- Born: 12 April 2001 (age 24) Brasília, Brazil

Team
- Curling club: Vancouver CC, Vancouver, BC

Curling career
- Member Association: Brazil
- Other appearances: Youth Olympic Games: 1 (2016)

= Giovanna Barros =

Brazilian curler (born 2001)

Giovanna Barros (born 12 April 2001 in Brasília) is a Brazilian curler.
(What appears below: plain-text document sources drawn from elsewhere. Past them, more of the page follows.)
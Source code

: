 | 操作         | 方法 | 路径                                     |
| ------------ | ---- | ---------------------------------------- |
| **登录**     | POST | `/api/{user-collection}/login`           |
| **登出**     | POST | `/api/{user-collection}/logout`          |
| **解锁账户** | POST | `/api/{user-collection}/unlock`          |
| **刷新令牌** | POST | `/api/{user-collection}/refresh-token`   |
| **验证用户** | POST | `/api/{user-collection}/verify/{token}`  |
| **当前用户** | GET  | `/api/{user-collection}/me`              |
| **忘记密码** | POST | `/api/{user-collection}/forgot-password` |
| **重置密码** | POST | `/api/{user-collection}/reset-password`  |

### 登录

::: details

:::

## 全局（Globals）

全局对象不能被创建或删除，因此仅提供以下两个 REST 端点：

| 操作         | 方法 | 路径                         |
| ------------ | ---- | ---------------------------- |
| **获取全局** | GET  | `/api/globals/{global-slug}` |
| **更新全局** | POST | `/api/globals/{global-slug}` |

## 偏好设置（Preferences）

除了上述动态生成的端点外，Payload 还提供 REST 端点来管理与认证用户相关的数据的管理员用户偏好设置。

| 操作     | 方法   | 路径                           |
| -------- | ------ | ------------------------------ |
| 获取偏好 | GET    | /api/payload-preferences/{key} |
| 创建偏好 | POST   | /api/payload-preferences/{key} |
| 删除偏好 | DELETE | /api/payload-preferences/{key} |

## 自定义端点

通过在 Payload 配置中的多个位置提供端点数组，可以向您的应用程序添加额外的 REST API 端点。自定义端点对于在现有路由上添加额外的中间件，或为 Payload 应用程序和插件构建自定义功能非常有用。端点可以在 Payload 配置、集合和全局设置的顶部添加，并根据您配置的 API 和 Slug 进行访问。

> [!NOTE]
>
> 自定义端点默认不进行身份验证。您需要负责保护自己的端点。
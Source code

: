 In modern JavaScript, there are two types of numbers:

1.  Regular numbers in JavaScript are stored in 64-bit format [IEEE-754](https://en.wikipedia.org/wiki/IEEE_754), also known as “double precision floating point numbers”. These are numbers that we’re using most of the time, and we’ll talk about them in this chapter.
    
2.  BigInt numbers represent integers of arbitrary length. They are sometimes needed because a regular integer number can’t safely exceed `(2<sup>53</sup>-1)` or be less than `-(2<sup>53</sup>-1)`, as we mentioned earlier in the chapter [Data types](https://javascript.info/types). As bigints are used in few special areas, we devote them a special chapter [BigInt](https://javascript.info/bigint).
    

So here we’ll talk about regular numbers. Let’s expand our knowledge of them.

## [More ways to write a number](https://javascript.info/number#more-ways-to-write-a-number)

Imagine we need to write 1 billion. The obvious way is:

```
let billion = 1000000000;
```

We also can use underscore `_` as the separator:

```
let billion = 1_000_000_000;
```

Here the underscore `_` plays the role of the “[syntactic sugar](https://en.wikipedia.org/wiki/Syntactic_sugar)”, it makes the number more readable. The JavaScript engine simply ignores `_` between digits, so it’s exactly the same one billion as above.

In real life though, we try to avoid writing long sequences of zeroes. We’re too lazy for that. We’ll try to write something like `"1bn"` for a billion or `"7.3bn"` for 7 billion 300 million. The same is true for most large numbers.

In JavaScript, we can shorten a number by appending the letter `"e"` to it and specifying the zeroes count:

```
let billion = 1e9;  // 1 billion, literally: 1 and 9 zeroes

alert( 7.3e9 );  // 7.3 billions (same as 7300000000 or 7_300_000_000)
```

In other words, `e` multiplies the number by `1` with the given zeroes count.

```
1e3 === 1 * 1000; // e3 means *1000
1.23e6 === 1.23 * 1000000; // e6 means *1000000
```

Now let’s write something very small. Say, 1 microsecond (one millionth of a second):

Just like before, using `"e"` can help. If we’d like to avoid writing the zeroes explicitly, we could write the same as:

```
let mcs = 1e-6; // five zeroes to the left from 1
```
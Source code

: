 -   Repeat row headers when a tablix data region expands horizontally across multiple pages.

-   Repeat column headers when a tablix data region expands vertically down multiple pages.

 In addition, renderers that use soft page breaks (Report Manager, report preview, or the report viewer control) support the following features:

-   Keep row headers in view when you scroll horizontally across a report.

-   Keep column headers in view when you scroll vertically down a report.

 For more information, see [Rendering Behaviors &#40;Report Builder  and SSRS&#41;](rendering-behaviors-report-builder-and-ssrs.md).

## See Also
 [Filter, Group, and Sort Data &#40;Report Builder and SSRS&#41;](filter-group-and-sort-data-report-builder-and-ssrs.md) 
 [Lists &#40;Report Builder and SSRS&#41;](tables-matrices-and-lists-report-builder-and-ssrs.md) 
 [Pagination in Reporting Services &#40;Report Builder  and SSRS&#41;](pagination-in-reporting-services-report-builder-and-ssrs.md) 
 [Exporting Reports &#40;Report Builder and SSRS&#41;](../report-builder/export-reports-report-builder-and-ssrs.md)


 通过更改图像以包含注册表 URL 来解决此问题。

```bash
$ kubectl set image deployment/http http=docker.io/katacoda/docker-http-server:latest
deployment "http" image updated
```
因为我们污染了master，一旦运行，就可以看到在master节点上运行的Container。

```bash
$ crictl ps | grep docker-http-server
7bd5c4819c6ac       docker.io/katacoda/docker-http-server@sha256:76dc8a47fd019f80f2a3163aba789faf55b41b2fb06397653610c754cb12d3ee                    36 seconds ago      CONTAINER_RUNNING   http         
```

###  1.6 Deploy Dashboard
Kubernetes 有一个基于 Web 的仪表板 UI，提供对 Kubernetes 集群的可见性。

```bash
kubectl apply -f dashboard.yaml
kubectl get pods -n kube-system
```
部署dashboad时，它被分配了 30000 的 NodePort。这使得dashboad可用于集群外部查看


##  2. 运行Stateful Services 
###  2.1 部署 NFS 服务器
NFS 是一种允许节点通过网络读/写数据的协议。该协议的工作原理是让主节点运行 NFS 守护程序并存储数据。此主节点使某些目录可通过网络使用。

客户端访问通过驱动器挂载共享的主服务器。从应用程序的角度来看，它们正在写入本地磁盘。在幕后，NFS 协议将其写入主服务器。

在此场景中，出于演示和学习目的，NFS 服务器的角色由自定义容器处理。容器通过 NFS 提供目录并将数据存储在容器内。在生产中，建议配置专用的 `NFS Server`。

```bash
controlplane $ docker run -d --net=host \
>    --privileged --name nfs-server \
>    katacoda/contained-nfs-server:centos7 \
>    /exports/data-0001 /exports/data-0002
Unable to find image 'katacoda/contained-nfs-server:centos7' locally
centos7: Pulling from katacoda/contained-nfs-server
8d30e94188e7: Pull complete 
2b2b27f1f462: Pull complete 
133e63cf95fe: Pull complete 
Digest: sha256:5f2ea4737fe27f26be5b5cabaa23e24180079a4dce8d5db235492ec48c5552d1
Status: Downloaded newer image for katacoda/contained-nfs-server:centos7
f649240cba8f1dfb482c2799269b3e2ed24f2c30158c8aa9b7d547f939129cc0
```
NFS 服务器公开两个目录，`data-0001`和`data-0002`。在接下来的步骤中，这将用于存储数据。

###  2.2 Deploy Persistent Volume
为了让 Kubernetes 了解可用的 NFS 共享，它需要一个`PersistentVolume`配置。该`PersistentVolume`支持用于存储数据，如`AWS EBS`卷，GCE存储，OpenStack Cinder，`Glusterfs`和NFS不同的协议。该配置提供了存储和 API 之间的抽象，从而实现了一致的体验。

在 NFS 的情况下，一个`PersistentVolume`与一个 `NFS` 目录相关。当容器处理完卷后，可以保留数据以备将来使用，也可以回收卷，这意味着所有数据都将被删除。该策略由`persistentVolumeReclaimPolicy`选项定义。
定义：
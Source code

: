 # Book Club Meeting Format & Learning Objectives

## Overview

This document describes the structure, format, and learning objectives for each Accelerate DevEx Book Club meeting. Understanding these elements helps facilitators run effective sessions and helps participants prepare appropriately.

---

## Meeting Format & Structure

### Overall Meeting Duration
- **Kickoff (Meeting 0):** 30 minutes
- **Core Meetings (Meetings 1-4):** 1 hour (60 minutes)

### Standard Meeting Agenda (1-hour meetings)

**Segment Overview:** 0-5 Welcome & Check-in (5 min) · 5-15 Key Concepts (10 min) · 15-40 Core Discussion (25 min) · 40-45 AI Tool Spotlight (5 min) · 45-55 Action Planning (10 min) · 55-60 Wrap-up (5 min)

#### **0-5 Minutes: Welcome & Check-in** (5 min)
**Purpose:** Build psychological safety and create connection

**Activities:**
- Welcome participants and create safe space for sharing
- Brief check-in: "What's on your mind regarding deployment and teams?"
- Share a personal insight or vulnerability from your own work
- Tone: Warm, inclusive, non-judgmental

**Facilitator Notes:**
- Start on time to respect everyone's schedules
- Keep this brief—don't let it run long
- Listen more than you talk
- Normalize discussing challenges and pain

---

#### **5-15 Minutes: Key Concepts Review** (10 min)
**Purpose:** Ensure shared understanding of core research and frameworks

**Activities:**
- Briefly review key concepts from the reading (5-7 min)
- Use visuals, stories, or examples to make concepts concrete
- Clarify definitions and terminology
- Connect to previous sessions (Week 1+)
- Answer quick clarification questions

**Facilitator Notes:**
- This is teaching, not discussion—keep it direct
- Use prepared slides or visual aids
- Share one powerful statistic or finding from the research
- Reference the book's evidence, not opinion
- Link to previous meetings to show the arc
At the international level, she competed at the 2016 Winter Youth Olympics (finished 16th with Brazilian mixed team and 9th on an international mixed doubles team with Ben Richardson from United States).

==Teams==

===Mixed===

| Season | Skip | Third | Second | Lead | Coach | Events |
|---|---|---|---|---|---|---|
| 2015–16 | Victor Santos | Raissa Rodrigues | Elian Rocha | Giovanna Barros | Robbie Gallaugher | WYOG 2016 (16th) |

===Mixed doubles===

| Season | Female | Male | Coach | Events |
|---|---|---|---|---|
| 2015–16 | BRA Giovanna Barros | USA Ben Richardson | Tom Violette | WYOG 2016 (9th) |

==Personal life ==
Giovanna Barros is a daughter of the Brazilian curler Alessandra Barros. She resides in Vancouver, British Columbia, Canada.